Copy out each line below verbatim, skipping any picture.

[Opening Input data section]

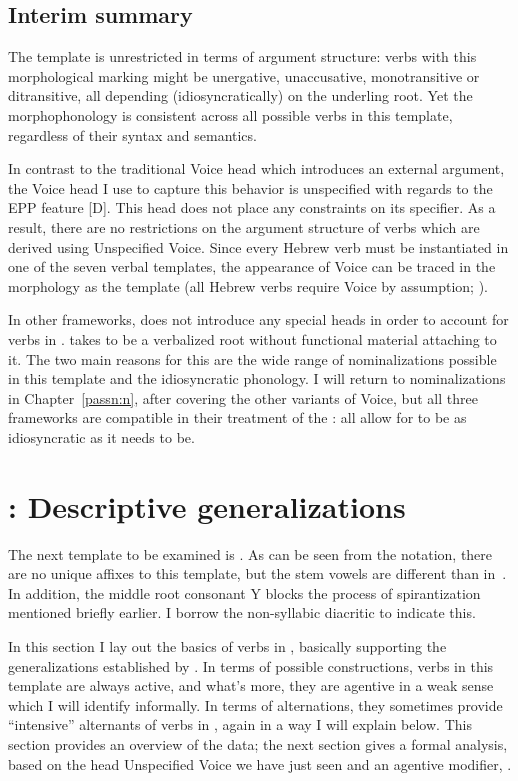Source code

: {	\subsection{Interim summary} \label{voice:voice:sum}
The template {\tkal} is unrestricted in terms of argument structure: verbs with this morphological marking might be unergative, unaccusative, monotransitive or ditransitive, all depending (idiosyncratically) on the underling root. Yet the morphophonology is consistent across all possible verbs in this template, regardless of their syntax and semantics.

In contrast to the traditional Voice head which introduces an external argument, the Voice head I use to capture this behavior is unspecified with regards to the EPP feature [D]. This head does not place any constraints on its specifier. As a result, there are no restrictions on the argument structure of verbs which are derived using Unspecified Voice. Since every Hebrew verb must be instantiated in one of the seven verbal templates, the appearance of Voice can be traced in the morphology as the template {\tkal} (all Hebrew verbs require Voice by assumption; \citealt{arad05}).

In other frameworks, \cite{doron03} does not introduce any special heads in order to account for verbs in {\tkal}. \cite{borer13oup,borer15roots} takes {\tkal} to be a verbalized root without functional material attaching to it. The two main reasons for this are the wide range of nominalizations possible in this template and the idiosyncratic phonology. I will return to nominalizations in Chapter~\ref{passn:n}, after covering the other variants of Voice, but all three frameworks are compatible in their treatment of the {\tkal}: all allow for {\tkal} to be as idiosyncratic as it needs to be.

\section{\tpie: Descriptive generalizations} \label{voice:tpie}
The next template to be examined is {\tpie}. As can be seen from the notation, there are no unique affixes to this template, but the stem vowels are different than in~{\tkal}. In addition, the middle root consonant Y blocks the process of spirantization mentioned briefly earlier. I borrow the non-syllabic diacritic  to indicate this.

In this section I lay out the basics of verbs in {\tpie}, basically supporting the generalizations established by \cite{doron03}. In terms of possible constructions, verbs in this template are always active, and what's more, they are agentive in a weak sense which I will identify informally. In terms of alternations, they sometimes provide ``intensive'' alternants of verbs in {\tkal}, again in a way I will explain below. This section provides an overview of the data; the next section gives a formal analysis, based on the head Unspecified Voice we have just seen and an agentive modifier, {\va}.

}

[Closing Input data section]

Task answer
Source code

: {	\subsection{Interim summary} \label{voice:voice:sum}
The template {\tkal} is unrestricted in terms of argument structure: verbs with this morphological marking might be unergative, unaccusative, monotransitive or ditransitive, all depending (idiosyncratically) on the underling root. Yet the morphophonology is consistent across all possible verbs in this template, regardless of their syntax and semantics.

In contrast to the traditional Voice head which introduces an external argument, the Voice head I use to capture this behavior is unspecified with regards to the EPP feature [D]. This head does not place any constraints on its specifier. As a result, there are no restrictions on the argument structure of verbs which are derived using Unspecified Voice. Since every Hebrew verb must be instantiated in one of the seven verbal templates, the appearance of Voice can be traced in the morphology as the template {\tkal} (all Hebrew verbs require Voice by assumption; \citealt{arad05}).

In other frameworks, \cite{doron03} does not introduce any special heads in order to account for verbs in {\tkal}. \cite{borer13oup,borer15roots} takes {\tkal} to be a verbalized root without functional material attaching to it. The two main reasons for this are the wide range of nominalizations possible in this template and the idiosyncratic phonology. I will return to nominalizations in Chapter~\ref{passn:n}, after covering the other variants of Voice, but all three frameworks are compatible in their treatment of the {\tkal}: all allow for {\tkal} to be as idiosyncratic as it needs to be.

\section{\tpie: Descriptive generalizations} \label{voice:tpie}
The next template to be examined is {\tpie}. As can be seen from the notation, there are no unique affixes to this template, but the stem vowels are different than in~{\tkal}. In addition, the middle root consonant Y blocks the process of spirantization mentioned briefly earlier. I borrow the non-syllabic diacritic  to indicate this.

In this section I lay out the basics of verbs in {\tpie}, basically supporting the generalizations established by \cite{doron03}. In terms of possible constructions, verbs in this template are always active, and what's more, they are agentive in a weak sense which I will identify informally. In terms of alternations, they sometimes provide ``intensive'' alternants of verbs in {\tkal}, again in a way I will explain below. This section provides an overview of the data; the next section gives a formal analysis, based on the head Unspecified Voice we have just seen and an agentive modifier, {\va}.

}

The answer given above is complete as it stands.